No, you can't legislate morality; those who want to cheat can find a way around any rule. But there are steps that could be taken to change college basketball for the better, and it's good to see some groups trying to take them.

The Working Group to Study Basketball Issues -- a 29-member panel that includes Dean Smith -- will meet this week and next month before submitting proposed changes to the NCAA board of directors, who probably won't rule until next year or even 2001.

But when any changes would take effect doesn't matter. It's whether they take effect -- ever -- that counts.

Freshman eligibility is the issue making the most headlines, understandably -- the NCAA barred freshmen from playing until 1972, and re-installing the ban after 27 years would amount to an admission that Proposition 48 and other, controversial rules governing admission and freshman eligibility haven't really worked.

That's true, by the way. They haven't worked. Just look at the graduation rates.

The reality is that basketball players are no different from other college students. They'd benefit from taking a year to adjust to campus life, academically and socially. That's not even a debatable issue.

Many players would develop much better academic habits if the glare and pressure of playing ball were removed from their freshman burden.

Sure, more top high school recruits probably would just jump straight to the pros rather than sit out a year. Fine. Whatever. They aren't committed students anyway, and they damage the college game with their one-year careers. Let them go.

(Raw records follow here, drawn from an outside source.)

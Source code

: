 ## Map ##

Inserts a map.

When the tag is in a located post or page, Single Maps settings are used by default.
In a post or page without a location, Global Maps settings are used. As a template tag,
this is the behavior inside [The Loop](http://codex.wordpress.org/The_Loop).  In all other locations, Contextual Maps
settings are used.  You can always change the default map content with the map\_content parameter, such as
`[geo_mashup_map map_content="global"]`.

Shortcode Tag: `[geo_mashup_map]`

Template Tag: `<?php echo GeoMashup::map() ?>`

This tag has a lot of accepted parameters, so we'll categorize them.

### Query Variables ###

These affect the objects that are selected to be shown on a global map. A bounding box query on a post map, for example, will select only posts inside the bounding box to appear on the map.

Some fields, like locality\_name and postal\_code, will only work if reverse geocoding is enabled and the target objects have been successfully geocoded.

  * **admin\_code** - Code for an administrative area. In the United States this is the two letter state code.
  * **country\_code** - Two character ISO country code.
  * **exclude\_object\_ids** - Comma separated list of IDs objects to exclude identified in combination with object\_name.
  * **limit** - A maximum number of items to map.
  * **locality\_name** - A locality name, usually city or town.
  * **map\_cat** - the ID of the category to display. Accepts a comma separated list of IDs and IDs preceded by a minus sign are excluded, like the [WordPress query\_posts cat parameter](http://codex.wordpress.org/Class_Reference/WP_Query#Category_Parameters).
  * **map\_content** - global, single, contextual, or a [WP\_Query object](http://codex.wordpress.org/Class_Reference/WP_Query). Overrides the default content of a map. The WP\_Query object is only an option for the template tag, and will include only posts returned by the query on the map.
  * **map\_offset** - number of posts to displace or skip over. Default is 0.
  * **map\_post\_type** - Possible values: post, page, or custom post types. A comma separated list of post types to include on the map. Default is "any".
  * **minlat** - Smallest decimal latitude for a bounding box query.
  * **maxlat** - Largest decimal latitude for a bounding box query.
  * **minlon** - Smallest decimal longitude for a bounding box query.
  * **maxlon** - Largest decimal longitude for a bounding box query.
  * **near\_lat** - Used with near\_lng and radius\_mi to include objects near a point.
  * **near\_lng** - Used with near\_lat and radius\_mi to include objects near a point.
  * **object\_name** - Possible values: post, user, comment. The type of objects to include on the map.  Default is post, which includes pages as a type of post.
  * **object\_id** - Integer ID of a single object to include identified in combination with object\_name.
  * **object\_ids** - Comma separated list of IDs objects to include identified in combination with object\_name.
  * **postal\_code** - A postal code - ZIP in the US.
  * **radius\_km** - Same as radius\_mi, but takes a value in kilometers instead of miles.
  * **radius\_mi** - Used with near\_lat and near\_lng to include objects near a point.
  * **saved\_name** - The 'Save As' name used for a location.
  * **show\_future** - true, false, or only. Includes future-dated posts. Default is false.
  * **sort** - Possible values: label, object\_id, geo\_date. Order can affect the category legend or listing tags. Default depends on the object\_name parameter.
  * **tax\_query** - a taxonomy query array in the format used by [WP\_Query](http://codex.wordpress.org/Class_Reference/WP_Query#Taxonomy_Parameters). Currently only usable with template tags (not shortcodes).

A more legitimate concern would be the addition of a fifth year to scholarship offers, a problem for schools with money woes.

And there's a chance a gender-based lawsuit could succeed, with male freshmen suing on the grounds that female freshmen were still eligible.

You know the TV networks won't want to wait a year to make heroes out of freshman hot-shots. Nor will many coaches.

But although there are numerous obstacles, the NCAA needs to get around them and get the deal done. Make freshmen ineligible again. For the whole year, not just the first semester (as some compromise plans have suggested).

Banning freshmen won't totally eliminate the shameful, meat-market hustle involving AAU coaches, pro-style summer leagues and college coaches looking for quick fixes, but it would soften the hard-sell environment and help put some college back in college basketball. That's progress.

An even bigger step would be possible changes involving scholarship allotments. One plan would give extra scholarships to programs with high graduation rates. A fabulous idea. Why not take it a step farther and penalize programs with low rates?

If you want coaches getting serious about academics, make them graduate players to get scholarships. That'll get their attention.

Another fabulous idea, coming out of the Southeastern Conference, would prevent coaches from reassigning the scholarships of players who flunk out. The scholarship would just go unused until the original player's four years were up.

Obviously, that would force coaches to recruit players capable of staying eligible, as opposed to faux students who really don't belong.

If the NCAA doesn't pass such a rule, as well as the others, it isn't serious about cleaning up its messy academic house.

Oh, sure, coaches are going to rail against yet another set of limitations, whining that their high-pressure jobs are tough enough already. Bull. Yes, there is pressure, but they can do a much better job of keeping the game clean.

Where the game is now, academically, is embarrassing. And who knows how much any one, new rule can do?

But it's worth a try, particularly since the ideas being floated make so much sense.

To debate them and then not adopt them would be a disgrace.